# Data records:
########################################
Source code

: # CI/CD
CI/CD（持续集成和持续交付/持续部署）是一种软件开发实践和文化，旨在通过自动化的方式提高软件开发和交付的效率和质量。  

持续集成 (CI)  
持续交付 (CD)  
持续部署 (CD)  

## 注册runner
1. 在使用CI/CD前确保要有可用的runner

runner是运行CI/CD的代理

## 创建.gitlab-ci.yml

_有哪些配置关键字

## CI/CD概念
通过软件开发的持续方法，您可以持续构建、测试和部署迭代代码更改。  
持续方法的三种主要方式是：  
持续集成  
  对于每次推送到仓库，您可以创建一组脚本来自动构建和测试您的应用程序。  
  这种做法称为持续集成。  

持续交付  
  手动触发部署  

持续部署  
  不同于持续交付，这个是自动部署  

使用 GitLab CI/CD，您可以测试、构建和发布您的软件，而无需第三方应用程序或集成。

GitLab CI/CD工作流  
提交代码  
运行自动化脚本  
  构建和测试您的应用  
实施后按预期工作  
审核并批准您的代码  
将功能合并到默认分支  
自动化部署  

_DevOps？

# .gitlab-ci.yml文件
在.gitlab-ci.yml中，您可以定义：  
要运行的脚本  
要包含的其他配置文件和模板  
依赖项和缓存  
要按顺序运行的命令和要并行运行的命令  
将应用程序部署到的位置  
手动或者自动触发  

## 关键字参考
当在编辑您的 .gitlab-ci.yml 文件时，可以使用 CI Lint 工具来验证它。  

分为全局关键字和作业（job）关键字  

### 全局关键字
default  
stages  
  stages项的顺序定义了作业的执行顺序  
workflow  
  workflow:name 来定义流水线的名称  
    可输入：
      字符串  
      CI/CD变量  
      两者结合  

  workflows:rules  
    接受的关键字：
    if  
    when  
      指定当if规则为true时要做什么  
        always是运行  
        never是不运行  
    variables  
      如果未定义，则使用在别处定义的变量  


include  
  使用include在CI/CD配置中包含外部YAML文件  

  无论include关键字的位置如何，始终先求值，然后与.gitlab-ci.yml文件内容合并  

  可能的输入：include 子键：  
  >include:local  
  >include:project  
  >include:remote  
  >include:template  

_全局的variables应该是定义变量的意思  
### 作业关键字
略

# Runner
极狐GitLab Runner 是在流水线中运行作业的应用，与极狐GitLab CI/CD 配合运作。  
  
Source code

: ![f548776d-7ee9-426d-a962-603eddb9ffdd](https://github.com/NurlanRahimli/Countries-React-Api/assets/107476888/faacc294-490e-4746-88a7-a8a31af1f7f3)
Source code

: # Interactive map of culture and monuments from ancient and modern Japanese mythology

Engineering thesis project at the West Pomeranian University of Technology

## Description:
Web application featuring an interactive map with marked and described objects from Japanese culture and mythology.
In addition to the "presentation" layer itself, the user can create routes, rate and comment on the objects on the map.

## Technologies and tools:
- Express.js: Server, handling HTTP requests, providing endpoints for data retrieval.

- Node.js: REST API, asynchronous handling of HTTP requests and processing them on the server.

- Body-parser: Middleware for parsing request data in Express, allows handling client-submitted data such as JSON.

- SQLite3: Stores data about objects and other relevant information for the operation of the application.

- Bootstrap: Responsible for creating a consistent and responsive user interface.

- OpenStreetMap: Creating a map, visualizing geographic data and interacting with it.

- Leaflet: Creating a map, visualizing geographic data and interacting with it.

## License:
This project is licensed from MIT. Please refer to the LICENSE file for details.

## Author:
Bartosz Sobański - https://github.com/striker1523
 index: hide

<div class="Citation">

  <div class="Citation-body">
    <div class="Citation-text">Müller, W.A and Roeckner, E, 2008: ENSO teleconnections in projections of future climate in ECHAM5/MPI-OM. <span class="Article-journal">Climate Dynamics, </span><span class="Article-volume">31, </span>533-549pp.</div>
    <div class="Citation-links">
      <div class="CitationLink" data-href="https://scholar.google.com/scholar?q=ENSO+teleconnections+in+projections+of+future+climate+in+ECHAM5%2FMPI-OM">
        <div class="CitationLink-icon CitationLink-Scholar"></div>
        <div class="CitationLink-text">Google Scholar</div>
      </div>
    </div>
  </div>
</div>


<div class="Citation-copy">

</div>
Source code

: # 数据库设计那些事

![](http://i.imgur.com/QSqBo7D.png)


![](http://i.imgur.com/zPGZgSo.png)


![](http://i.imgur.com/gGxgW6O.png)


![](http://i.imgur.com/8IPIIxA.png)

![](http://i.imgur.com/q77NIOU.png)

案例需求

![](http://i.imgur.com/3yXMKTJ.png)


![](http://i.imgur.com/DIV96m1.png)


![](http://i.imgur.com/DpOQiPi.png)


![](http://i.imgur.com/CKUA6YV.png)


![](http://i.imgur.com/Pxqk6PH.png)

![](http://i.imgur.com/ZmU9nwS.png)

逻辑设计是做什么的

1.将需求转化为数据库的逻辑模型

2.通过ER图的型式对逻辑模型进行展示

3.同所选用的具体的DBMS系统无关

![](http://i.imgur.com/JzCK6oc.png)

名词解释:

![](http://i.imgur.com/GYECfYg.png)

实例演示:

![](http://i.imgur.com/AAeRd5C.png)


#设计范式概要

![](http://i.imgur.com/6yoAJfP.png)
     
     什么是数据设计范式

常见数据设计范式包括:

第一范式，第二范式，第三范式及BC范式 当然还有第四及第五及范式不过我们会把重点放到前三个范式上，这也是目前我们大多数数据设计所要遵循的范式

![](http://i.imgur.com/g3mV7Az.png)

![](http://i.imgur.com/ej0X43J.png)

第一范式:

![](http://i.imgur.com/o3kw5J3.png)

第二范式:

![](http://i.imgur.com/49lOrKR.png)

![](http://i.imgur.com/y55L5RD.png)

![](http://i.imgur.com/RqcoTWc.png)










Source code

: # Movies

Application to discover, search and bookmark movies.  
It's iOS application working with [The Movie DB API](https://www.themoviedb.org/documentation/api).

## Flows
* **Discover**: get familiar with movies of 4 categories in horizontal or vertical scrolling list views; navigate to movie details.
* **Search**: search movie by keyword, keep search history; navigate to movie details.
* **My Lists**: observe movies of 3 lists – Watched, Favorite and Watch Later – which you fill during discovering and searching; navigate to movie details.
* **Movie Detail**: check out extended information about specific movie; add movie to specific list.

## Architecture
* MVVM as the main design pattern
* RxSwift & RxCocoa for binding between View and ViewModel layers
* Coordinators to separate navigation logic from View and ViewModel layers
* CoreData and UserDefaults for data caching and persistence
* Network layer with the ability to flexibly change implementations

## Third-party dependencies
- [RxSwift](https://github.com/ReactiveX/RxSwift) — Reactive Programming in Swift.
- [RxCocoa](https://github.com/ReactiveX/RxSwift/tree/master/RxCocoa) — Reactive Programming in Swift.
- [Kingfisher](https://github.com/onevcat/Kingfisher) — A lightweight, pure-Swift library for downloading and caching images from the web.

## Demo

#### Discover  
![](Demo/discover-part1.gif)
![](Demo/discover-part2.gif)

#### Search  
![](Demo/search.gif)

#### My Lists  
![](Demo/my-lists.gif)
########################################
# Exercise details:
Without dropping a single line, output the records above exactly.

# Answer section:
Source code

: # CI/CD
CI/CD（持续集成和持续交付/持续部署）是一种软件开发实践和文化，旨在通过自动化的方式提高软件开发和交付的效率和质量。  

持续集成 (CI)  
持续交付 (CD)  
持续部署 (CD)  

## 注册runner
1. 在使用CI/CD前确保要有可用的runner

runner是运行CI/CD的代理

## 创建.gitlab-ci.yml

_有哪些配置关键字

## CI/CD概念
通过软件开发的持续方法，您可以持续构建、测试和部署迭代代码更改。  
持续方法的三种主要方式是：  
持续集成  
  对于每次推送到仓库，您可以创建一组脚本来自动构建和测试您的应用程序。  
  这种做法称为持续集成。  

持续交付  
  手动触发部署  

持续部署  
  不同于持续交付，这个是自动部署  

使用 GitLab CI/CD，您可以测试、构建和发布您的软件，而无需第三方应用程序或集成。

GitLab CI/CD工作流  
提交代码  
运行自动化脚本  
  构建和测试您的应用  
实施后按预期工作  
审核并批准您的代码  
将功能合并到默认分支  
自动化部署  

_DevOps？

# .gitlab-ci.yml文件
在.gitlab-ci.yml中，您可以定义：  
要运行的脚本  
要包含的其他配置文件和模板  
依赖项和缓存  
要按顺序运行的命令和要并行运行的命令  
将应用程序部署到的位置  
手动或者自动触发  

## 关键字参考
当在编辑您的 .gitlab-ci.yml 文件时，可以使用 CI Lint 工具来验证它。  

分为全局关键字和作业（job）关键字  

### 全局关键字
default  
stages  
  stages项的顺序定义了作业的执行顺序  
workflow  
  workflow:name 来定义流水线的名称  
    可输入：
      字符串  
      CI/CD变量  
      两者结合  

  workflows:rules  
    接受的关键字：
    if  
    when  
      指定当if规则为true时要做什么  
        always是运行  
        never是不运行  
    variables  
      如果未定义，则使用在别处定义的变量  


include  
  使用include在CI/CD配置中包含外部YAML文件  

  无论include关键字的位置如何，始终先求值，然后与.gitlab-ci.yml文件内容合并  

  可能的输入：include 子键：  
  >include:local  
  >include:project  
  >include:remote  
  >include:template  

_全局的variables应该是定义变量的意思  
### 作业关键字
略

# Runner
极狐GitLab Runner 是在流水线中运行作业的应用，与极狐GitLab CI/CD 配合运作。  
  
Source code

: ![f548776d-7ee9-426d-a962-603eddb9ffdd](https://github.com/NurlanRahimli/Countries-React-Api/assets/107476888/faacc294-490e-4746-88a7-a8a31af1f7f3)
Source code

: # Interactive map of culture and monuments from ancient and modern Japanese mythology

Engineering thesis project at the West Pomeranian University of Technology

## Description:
Web application featuring an interactive map with marked and described objects from Japanese culture and mythology.
In addition to the "presentation" layer itself, the user can create routes, rate and comment on the objects on the map.

## Technologies and tools:
- Express.js: Server, handling HTTP requests, providing endpoints for data retrieval.

- Node.js: REST API, asynchronous handling of HTTP requests and processing them on the server.

- Body-parser: Middleware for parsing request data in Express, allows handling client-submitted data such as JSON.

- SQLite3: Stores data about objects and other relevant information for the operation of the application.

- Bootstrap: Responsible for creating a consistent and responsive user interface.

- OpenStreetMap: Creating a map, visualizing geographic data and interacting with it.

- Leaflet: Creating a map, visualizing geographic data and interacting with it.

## License:
This project is licensed from MIT. Please refer to the LICENSE file for details.

## Author:
Bartosz Sobański - https://github.com/striker1523
 index: hide

<div class="Citation">

  <div class="Citation-body">
    <div class="Citation-text">Müller, W.A and Roeckner, E, 2008: ENSO teleconnections in projections of future climate in ECHAM5/MPI-OM. <span class="Article-journal">Climate Dynamics, </span><span class="Article-volume">31, </span>533-549pp.</div>
    <div class="Citation-links">
      <div class="CitationLink" data-href="https://scholar.google.com/scholar?q=ENSO+teleconnections+in+projections+of+future+climate+in+ECHAM5%2FMPI-OM">
        <div class="CitationLink-icon CitationLink-Scholar"></div>
        <div class="CitationLink-text">Google Scholar</div>
      </div>
    </div>
  </div>
</div>


<div class="Citation-copy">

</div>
Source code

: # 数据库设计那些事

![](http://i.imgur.com/QSqBo7D.png)


![](http://i.imgur.com/zPGZgSo.png)


![](http://i.imgur.com/gGxgW6O.png)


![](http://i.imgur.com/8IPIIxA.png)

![](http://i.imgur.com/q77NIOU.png)

案例需求

![](http://i.imgur.com/3yXMKTJ.png)


![](http://i.imgur.com/DIV96m1.png)


![](http://i.imgur.com/DpOQiPi.png)


![](http://i.imgur.com/CKUA6YV.png)


![](http://i.imgur.com/Pxqk6PH.png)

![](http://i.imgur.com/ZmU9nwS.png)

逻辑设计是做什么的

1.将需求转化为数据库的逻辑模型

2.通过ER图的型式对逻辑模型进行展示

3.同所选用的具体的DBMS系统无关

![](http://i.imgur.com/JzCK6oc.png)

名词解释:

![](http://i.imgur.com/GYECfYg.png)

实例演示:

![](http://i.imgur.com/AAeRd5C.png)


#设计范式概要

![](http://i.imgur.com/6yoAJfP.png)
     
     什么是数据设计范式

常见数据设计范式包括:

第一范式，第二范式，第三范式及BC范式 当然还有第四及第五及范式不过我们会把重点放到前三个范式上，这也是目前我们大多数数据设计所要遵循的范式

![](http://i.imgur.com/g3mV7Az.png)

![](http://i.imgur.com/ej0X43J.png)

第一范式:

![](http://i.imgur.com/o3kw5J3.png)

第二范式:

![](http://i.imgur.com/49lOrKR.png)

![](http://i.imgur.com/y55L5RD.png)

![](http://i.imgur.com/RqcoTWc.png)










Source code

: # Movies

Application to discover, search and bookmark movies.  
It's iOS application working with [The Movie DB API](https://www.themoviedb.org/documentation/api).

## Flows
* **Discover**: get familiar with movies of 4 categories in horizontal or vertical scrolling list views; navigate to movie details.
* **Search**: search movie by keyword, keep search history; navigate to movie details.
* **My Lists**: observe movies of 3 lists – Watched, Favorite and Watch Later – which you fill during discovering and searching; navigate to movie details.
* **Movie Detail**: check out extended information about specific movie; add movie to specific list.

## Architecture
* MVVM as the main design pattern
* RxSwift & RxCocoa for binding between View and ViewModel layers
* Coordinators to separate navigation logic from View and ViewModel layers
* CoreData and UserDefaults for data caching and persistence
* Network layer with the ability to flexibly change implementations

## Third-party dependencies
- [RxSwift](https://github.com/ReactiveX/RxSwift) — Reactive Programming in Swift.
- [RxCocoa](https://github.com/ReactiveX/RxSwift/tree/master/RxCocoa) — Reactive Programming in Swift.
- [Kingfisher](https://github.com/onevcat/Kingfisher) — A lightweight, pure-Swift library for downloading and caching images from the web.

## Demo

#### Discover  
![](Demo/discover-part1.gif)
![](Demo/discover-part2.gif)

#### Search  
![](Demo/search.gif)

#### My Lists  
![](Demo/my-lists.gif)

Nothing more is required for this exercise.